Introduction: Booting Raspberry Pi 3 B With a USB Drive
The Raspberry Pi 3 B can be booted with a compatible thumb drive without spending any money!
Note: The Raspberry Pi 3 B+ can be USB booted out-of-the-box.
Step 1: Boot Your Pi on the SD!
The Raspberry Pi 3 B+ is able to boot from USB without any changes, but the Raspberry Pi 3 requires the USB boot bit to be set in the OTP (one-time programmmble).
To enable the USB boot bit, the Raspberry Pi 3 needs to be booted from an SD card with a config option to enable USB boot mode. Once this bit has been set, the SD card is no longer required. Note that any change you make to the OTP is permanent and cannot be undone.

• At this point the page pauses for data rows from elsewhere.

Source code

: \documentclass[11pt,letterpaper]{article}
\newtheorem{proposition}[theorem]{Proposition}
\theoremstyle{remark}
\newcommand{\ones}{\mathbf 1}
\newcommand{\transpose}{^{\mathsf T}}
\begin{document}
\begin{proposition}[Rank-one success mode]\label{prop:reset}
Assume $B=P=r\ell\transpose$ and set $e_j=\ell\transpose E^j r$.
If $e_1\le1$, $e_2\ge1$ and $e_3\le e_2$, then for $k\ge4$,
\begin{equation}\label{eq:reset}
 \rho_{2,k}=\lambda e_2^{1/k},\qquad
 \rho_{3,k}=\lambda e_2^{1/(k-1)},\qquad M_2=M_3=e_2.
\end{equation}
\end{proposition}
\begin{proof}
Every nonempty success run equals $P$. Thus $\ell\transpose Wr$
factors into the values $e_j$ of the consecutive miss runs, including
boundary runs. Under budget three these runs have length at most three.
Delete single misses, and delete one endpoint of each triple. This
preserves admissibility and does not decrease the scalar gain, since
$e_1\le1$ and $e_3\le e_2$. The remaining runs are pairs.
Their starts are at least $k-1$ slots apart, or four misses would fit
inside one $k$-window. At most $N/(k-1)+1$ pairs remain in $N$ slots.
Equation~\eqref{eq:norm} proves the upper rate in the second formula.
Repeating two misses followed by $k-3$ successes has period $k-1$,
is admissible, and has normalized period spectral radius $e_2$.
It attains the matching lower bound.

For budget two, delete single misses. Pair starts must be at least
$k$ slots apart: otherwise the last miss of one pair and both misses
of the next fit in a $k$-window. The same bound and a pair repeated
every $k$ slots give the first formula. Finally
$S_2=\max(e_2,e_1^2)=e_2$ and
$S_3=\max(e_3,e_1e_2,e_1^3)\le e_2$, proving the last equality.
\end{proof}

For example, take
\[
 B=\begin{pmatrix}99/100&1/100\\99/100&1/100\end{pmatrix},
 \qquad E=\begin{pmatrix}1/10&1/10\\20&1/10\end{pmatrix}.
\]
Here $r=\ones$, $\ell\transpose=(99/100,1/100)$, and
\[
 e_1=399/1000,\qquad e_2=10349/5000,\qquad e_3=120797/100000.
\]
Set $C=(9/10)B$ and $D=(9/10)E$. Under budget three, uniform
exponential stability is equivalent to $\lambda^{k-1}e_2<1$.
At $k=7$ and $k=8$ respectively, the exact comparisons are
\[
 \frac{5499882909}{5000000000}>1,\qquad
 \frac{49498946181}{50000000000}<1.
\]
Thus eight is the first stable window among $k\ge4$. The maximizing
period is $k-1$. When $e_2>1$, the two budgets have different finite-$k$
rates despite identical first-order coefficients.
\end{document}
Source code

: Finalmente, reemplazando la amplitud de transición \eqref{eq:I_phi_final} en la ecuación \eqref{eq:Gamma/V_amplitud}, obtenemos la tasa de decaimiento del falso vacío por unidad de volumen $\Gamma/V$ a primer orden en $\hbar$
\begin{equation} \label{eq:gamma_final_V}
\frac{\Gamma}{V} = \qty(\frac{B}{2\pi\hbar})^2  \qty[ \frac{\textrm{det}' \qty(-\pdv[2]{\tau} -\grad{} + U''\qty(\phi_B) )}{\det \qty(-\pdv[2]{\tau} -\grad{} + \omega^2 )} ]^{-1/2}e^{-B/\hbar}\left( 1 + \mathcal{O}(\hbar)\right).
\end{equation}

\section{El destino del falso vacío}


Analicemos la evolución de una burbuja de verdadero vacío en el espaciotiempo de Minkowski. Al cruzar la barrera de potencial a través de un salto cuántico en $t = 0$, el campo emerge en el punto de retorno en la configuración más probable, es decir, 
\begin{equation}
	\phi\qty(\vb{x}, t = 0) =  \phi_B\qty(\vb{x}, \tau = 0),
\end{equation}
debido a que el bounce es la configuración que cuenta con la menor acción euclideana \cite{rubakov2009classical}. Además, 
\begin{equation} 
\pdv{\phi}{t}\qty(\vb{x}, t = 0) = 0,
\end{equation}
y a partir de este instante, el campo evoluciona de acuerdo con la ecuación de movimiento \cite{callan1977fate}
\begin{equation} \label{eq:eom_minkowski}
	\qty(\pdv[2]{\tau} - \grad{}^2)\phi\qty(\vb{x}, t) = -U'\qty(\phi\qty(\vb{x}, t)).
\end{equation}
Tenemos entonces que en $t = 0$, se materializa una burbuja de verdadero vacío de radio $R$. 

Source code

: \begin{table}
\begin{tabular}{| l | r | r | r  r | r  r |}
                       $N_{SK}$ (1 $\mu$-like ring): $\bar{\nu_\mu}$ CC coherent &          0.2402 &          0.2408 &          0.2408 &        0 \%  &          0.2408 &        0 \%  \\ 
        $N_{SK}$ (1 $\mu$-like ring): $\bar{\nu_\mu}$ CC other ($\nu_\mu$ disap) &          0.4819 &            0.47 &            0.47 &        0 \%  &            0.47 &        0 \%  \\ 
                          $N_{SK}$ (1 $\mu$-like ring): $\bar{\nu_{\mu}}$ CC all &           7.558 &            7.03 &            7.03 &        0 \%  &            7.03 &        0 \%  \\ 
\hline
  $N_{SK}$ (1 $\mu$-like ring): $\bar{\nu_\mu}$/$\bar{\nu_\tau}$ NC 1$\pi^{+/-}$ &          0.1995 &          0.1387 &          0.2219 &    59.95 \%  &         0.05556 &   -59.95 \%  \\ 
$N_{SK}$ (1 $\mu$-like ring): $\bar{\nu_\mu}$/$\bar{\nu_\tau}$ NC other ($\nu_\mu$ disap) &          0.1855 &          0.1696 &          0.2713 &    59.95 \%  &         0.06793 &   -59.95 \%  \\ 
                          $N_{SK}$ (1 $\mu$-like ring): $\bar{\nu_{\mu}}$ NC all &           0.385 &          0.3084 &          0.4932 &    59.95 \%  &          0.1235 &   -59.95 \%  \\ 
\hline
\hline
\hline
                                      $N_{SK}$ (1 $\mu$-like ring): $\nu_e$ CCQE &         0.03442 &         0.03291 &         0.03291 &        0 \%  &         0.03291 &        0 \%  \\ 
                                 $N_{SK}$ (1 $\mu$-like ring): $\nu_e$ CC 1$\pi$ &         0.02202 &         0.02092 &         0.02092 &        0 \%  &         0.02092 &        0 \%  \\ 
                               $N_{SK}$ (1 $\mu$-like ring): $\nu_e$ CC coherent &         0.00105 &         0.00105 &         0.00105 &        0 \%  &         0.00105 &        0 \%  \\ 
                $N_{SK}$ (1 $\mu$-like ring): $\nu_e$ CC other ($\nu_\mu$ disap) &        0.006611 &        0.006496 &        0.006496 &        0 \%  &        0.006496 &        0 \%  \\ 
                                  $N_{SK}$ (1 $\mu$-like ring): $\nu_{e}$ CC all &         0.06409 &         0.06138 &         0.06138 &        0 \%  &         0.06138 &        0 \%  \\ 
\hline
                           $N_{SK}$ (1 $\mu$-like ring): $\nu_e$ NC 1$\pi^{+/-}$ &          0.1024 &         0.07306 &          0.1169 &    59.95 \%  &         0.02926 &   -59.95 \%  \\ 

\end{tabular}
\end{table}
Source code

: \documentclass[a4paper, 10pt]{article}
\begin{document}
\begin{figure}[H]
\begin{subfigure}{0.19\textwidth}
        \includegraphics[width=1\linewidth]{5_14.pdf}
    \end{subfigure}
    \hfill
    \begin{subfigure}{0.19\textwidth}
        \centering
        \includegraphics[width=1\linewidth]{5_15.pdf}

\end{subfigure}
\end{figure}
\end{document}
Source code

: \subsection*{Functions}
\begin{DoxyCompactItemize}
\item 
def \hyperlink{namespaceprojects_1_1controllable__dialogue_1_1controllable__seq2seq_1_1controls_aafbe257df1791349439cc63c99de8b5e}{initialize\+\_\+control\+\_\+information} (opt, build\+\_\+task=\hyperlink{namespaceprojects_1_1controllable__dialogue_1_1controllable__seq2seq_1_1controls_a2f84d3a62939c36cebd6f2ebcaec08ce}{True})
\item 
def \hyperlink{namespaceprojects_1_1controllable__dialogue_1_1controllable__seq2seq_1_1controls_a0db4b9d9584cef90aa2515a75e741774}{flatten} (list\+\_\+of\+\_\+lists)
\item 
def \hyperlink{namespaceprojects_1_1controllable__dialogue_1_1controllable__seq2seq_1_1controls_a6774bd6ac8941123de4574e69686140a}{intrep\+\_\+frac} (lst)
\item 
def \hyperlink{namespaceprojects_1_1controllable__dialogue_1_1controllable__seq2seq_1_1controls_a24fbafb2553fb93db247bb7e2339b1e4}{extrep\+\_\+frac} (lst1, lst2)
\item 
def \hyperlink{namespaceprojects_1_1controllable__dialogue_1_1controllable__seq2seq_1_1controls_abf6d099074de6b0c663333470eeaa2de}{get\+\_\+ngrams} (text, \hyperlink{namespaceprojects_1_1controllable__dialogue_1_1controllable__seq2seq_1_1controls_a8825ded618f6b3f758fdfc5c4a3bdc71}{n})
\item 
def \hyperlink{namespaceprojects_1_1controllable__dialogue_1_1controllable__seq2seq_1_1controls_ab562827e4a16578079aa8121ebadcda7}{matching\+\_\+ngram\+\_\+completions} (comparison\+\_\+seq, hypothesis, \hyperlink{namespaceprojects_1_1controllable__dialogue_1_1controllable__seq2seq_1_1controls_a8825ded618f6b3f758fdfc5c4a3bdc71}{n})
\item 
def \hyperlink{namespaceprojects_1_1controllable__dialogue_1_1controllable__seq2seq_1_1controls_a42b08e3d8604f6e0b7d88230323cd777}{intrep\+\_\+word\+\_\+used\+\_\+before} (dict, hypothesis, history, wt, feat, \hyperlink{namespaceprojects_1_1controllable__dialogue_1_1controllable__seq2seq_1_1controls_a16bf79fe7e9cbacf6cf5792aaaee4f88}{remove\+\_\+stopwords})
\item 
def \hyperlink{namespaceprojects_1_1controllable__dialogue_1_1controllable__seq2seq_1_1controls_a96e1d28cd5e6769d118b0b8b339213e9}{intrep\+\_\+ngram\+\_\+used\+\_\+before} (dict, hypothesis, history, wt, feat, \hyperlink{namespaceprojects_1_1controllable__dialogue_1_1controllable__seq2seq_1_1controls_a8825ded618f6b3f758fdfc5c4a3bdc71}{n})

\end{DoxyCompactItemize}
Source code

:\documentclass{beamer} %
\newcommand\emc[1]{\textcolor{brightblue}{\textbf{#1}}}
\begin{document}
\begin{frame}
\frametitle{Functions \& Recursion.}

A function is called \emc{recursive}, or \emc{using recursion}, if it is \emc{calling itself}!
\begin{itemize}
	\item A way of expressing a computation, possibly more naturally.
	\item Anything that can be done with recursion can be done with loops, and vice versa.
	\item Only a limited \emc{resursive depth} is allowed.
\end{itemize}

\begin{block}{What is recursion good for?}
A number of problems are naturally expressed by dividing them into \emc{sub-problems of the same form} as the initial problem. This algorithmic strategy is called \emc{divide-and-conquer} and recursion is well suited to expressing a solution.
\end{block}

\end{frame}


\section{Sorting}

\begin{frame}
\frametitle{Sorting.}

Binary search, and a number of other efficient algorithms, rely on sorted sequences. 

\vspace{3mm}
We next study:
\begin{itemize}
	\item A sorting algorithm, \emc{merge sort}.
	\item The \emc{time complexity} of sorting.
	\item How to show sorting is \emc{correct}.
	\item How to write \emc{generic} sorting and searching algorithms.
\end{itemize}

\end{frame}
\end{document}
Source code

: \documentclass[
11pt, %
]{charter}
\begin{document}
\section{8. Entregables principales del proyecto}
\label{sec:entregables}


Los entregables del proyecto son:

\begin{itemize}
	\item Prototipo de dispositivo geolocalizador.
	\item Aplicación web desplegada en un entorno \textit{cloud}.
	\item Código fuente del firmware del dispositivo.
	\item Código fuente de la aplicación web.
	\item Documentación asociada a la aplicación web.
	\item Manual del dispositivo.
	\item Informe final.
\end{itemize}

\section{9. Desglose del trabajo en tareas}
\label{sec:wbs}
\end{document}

You can use any SD card running Raspbian or Raspbian Lite to program the OTP bit. First, prepare the /boot directory with up to date boot files:-
sudo apt update && sudo apt upgrade && sudo reboot
Then enable USB boot mode with this code:-
echo program_usb_boot_mode=1 | sudo tee -a /boot/config.txt
This adds program_usb_boot_mode=1 to the end of /boot/config.txt. Reboot the Raspberry Pi with:-
sudo reboot
Then check that the OTP has been programmed with:-
vcgencmd otp_dump | grep 17:
Check that the output 17:3020000a is shown. If it is not, then the OTP bit has not been successfully programmed. In this case, go through the programming procedure again. If the bit is still not set, this may indicate a fault in the Pi hardware itself.
If you wish, you can remove the 'program_usb_boot_mode' line from config.txt, so that if you put the SD card in another Raspberry Pi, it won't program USB boot mode. Make sure there is no blank line at the end of config.txt. You can edit config.txt using the nano editor using the command:-
sudo nano /boot/config.txt # then scroll all the way to the bottom
Step 2: After Reboot...
Now we need get a compatible USB drive that can be used to boot the Pi!
I am using a Buffalo RUF3-KS Drive because it's fast and cheap....Most of the Verbatim Drives don't work!
We now need to burn an .img to the usb drive(replace 'X' with your Storage):-
sudo dd if=/dev/sdX of="/path/to/image.img"
Do this carefully you can really screw up your computer!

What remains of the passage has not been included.